### WHAT IS NEEDED
Without leaving out a single line, copy the records exactly.

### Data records

▬▬▬

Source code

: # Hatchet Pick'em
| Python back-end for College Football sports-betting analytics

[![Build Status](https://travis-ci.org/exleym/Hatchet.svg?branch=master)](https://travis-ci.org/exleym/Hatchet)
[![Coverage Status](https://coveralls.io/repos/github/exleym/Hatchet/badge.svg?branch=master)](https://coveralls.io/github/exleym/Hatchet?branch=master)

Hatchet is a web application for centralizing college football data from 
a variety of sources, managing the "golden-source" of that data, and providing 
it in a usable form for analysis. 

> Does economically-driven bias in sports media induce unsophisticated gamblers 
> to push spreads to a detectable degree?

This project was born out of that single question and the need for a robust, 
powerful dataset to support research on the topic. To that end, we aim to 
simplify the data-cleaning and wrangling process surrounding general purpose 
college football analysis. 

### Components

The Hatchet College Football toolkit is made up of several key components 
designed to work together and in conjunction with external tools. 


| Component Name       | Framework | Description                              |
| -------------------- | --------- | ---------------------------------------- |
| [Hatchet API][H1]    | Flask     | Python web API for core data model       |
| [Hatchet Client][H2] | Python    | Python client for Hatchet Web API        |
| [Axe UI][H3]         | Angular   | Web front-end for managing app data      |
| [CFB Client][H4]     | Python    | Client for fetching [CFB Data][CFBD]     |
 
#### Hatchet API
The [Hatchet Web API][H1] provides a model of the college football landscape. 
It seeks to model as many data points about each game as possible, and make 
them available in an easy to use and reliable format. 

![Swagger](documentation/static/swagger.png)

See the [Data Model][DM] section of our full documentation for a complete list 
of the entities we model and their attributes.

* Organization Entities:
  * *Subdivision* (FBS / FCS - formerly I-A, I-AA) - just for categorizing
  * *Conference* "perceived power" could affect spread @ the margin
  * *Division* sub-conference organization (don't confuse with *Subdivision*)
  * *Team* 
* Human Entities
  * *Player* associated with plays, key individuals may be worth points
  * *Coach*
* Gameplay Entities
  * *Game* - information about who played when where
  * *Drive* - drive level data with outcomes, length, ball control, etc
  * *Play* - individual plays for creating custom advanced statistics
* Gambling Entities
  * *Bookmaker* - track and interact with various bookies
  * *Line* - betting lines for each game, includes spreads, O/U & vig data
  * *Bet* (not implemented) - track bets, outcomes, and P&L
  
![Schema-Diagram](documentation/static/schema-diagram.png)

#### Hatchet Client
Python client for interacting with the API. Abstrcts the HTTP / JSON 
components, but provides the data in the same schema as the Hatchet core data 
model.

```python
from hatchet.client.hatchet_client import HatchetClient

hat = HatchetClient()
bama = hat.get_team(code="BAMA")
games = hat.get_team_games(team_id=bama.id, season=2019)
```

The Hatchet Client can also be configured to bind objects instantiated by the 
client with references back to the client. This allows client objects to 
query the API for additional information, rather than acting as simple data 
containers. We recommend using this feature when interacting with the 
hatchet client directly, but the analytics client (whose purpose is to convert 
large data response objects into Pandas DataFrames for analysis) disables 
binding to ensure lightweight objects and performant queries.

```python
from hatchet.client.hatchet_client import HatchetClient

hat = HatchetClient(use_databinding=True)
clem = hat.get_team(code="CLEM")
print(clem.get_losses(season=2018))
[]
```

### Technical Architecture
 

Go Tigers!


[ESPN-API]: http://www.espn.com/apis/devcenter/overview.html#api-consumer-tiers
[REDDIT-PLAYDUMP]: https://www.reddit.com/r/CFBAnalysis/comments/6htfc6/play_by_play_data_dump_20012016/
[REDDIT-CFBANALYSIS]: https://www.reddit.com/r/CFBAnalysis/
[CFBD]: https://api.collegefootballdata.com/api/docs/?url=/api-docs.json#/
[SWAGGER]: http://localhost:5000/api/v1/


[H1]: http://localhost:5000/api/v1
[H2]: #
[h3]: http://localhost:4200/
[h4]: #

▬▬▬

### TASK OUTPUT
Source code

: # Hatchet Pick'em
| Python back-end for College Football sports-betting analytics

[![Build Status](https://travis-ci.org/exleym/Hatchet.svg?branch=master)](https://travis-ci.org/exleym/Hatchet)
[![Coverage Status](https://coveralls.io/repos/github/exleym/Hatchet/badge.svg?branch=master)](https://coveralls.io/github/exleym/Hatchet?branch=master)

Hatchet is a web application for centralizing college football data from 
a variety of sources, managing the "golden-source" of that data, and providing 
it in a usable form for analysis. 

> Does economically-driven bias in sports media induce unsophisticated gamblers 
> to push spreads to a detectable degree?

This project was born out of that single question and the need for a robust, 
powerful dataset to support research on the topic. To that end, we aim to 
simplify the data-cleaning and wrangling process surrounding general purpose 
college football analysis. 

### Components

The Hatchet College Football toolkit is made up of several key components 
designed to work together and in conjunction with external tools. 


| Component Name       | Framework | Description                              |
| -------------------- | --------- | ---------------------------------------- |
| [Hatchet API][H1]    | Flask     | Python web API for core data model       |
| [Hatchet Client][H2] | Python    | Python client for Hatchet Web API        |
| [Axe UI][H3]         | Angular   | Web front-end for managing app data      |
| [CFB Client][H4]     | Python    | Client for fetching [CFB Data][CFBD]     |
 
#### Hatchet API
The [Hatchet Web API][H1] provides a model of the college football landscape. 
It seeks to model as many data points about each game as possible, and make 
them available in an easy to use and reliable format. 

![Swagger](documentation/static/swagger.png)

See the [Data Model][DM] section of our full documentation for a complete list 
of the entities we model and their attributes.

* Organization Entities:
  * *Subdivision* (FBS / FCS - formerly I-A, I-AA) - just for categorizing
  * *Conference* "perceived power" could affect spread @ the margin
  * *Division* sub-conference organization (don't confuse with *Subdivision*)
  * *Team* 
* Human Entities
  * *Player* associated with plays, key individuals may be worth points
  * *Coach*
* Gameplay Entities
  * *Game* - information about who played when where
  * *Drive* - drive level data with outcomes, length, ball control, etc
  * *Play* - individual plays for creating custom advanced statistics
* Gambling Entities
  * *Bookmaker* - track and interact with various bookies
  * *Line* - betting lines for each game, includes spreads, O/U & vig data
  * *Bet* (not implemented) - track bets, outcomes, and P&L
  
![Schema-Diagram](documentation/static/schema-diagram.png)

#### Hatchet Client
Python client for interacting with the API. Abstrcts the HTTP / JSON 
components, but provides the data in the same schema as the Hatchet core data 
model.

```python
from hatchet.client.hatchet_client import HatchetClient

hat = HatchetClient()
bama = hat.get_team(code="BAMA")
games = hat.get_team_games(team_id=bama.id, season=2019)
```

The Hatchet Client can also be configured to bind objects instantiated by the 
client with references back to the client. This allows client objects to 
query the API for additional information, rather than acting as simple data 
containers. We recommend using this feature when interacting with the 
hatchet client directly, but the analytics client (whose purpose is to convert 
large data response objects into Pandas DataFrames for analysis) disables 
binding to ensure lightweight objects and performant queries.

```python
from hatchet.client.hatchet_client import HatchetClient

hat = HatchetClient(use_databinding=True)
clem = hat.get_team(code="CLEM")
print(clem.get_losses(season=2018))
[]
```

### Technical Architecture
 

Go Tigers!


[ESPN-API]: http://www.espn.com/apis/devcenter/overview.html#api-consumer-tiers
[REDDIT-PLAYDUMP]: https://www.reddit.com/r/CFBAnalysis/comments/6htfc6/play_by_play_data_dump_20012016/
[REDDIT-CFBANALYSIS]: https://www.reddit.com/r/CFBAnalysis/
[CFBD]: https://api.collegefootballdata.com/api/docs/?url=/api-docs.json#/
[SWAGGER]: http://localhost:5000/api/v1/


[H1]: http://localhost:5000/api/v1
[H2]: #
[h3]: http://localhost:4200/
[h4]: #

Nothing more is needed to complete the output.